Las máximas autoridades del INE y los magistrados del Tribunal Electoral, han sido muy claras. Van a actuar con base en pruebas documentadas. De hecho apenas hace unos minutos Ciro Muruyama retó a quienes litigan las elecciones en los medios y les dijo que a semana y media de la elección todavía sigue sin presentarse ni un acta de una sola casilla, de más de 34 mil que se instalaron, como prueba de votos alterados.

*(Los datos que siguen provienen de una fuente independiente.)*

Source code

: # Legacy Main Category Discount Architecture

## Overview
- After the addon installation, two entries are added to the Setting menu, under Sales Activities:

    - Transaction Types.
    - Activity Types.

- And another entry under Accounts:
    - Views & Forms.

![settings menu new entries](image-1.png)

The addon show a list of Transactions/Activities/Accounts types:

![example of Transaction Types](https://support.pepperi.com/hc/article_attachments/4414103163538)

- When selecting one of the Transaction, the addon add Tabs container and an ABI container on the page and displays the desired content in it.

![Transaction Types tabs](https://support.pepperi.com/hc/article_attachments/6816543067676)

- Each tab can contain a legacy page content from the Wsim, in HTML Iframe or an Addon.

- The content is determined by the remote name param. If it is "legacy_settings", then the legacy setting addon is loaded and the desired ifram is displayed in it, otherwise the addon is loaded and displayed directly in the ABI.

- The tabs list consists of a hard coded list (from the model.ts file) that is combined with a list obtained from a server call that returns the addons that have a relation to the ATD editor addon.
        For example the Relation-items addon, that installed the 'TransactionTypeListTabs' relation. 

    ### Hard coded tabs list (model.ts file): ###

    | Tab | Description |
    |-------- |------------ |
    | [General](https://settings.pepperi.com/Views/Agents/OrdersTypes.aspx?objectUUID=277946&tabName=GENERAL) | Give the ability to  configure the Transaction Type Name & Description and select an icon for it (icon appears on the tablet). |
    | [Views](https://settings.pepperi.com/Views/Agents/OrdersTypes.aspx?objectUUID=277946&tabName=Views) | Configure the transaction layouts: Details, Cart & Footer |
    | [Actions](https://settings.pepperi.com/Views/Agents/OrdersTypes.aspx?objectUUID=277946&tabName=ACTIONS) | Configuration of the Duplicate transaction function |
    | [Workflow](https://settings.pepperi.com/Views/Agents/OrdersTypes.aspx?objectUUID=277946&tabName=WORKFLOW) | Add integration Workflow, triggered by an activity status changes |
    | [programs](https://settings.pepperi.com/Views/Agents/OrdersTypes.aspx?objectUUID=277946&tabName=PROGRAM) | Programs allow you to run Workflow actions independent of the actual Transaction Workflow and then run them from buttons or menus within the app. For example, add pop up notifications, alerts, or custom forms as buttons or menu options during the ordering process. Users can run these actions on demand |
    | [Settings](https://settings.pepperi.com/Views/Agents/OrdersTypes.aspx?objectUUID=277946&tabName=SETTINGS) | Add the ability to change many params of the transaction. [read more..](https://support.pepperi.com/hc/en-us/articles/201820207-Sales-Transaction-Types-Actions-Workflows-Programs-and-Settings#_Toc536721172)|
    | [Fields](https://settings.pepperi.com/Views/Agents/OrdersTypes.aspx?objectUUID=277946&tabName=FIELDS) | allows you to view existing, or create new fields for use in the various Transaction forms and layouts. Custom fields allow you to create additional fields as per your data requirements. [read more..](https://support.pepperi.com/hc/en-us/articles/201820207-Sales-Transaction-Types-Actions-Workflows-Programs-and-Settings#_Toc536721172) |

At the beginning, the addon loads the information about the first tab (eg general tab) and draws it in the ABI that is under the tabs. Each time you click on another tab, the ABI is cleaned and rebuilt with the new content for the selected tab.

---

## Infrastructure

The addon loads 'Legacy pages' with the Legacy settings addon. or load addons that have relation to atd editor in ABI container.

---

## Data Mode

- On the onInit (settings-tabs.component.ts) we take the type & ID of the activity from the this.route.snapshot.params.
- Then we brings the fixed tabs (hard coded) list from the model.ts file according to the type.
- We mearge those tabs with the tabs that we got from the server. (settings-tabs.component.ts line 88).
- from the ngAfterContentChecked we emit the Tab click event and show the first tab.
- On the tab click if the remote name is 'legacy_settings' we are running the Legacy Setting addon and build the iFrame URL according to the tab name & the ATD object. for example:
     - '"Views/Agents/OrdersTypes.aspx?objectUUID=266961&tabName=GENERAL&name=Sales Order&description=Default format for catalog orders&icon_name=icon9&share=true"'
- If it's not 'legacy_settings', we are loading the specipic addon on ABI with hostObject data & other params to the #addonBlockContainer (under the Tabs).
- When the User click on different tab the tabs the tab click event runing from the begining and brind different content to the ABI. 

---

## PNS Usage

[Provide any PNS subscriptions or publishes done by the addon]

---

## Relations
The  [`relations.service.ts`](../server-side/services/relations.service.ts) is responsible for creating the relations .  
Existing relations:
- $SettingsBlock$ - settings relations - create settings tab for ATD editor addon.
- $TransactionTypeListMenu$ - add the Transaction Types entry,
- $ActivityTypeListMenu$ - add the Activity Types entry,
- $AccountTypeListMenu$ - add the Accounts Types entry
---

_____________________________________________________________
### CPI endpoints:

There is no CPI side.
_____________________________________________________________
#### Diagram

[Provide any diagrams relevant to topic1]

Que curioso no?

Es muy fácil argumentar elecciones de estado, votaciones atípicas y todo ese rollo que ya sabemos de memoria y que siempre es repetido al infinito por quienes pierden una contienda y no está en su ADN democrático el aceptar el resultado, por la muy arraigada costumbre mexicana del regateo y la negociación de una cosa por otra y que desde que los procesos se ciudadanizaron afortunadamente esto se va acabando.

Una perla: se queja MORENA que en aquellas casillas en donde no tuvieron representantes hubo una votación arriba de lo normal y que ahí les ganó el PRI. Ahora resulta que el que ese partido no tenga representantes es un argumento para invalidar esas urnas, como si no hubiera funcionarios y representantes de otros partidos o como si esa fuera causal de nulidad.

El problema es que todos los partidos -pero sobre todo los que pierden- creen que sus votos valen más que los votos de los priistas, como si de ciudadanos de primera y de segunda se tratara. Todo, todo, se reduce a la aceptabilidad de la derrota, que comienza por el respeto a las reglas y no por mandar al diablo a las instituciones como acostumbra el prócer, más bien el ex prócer.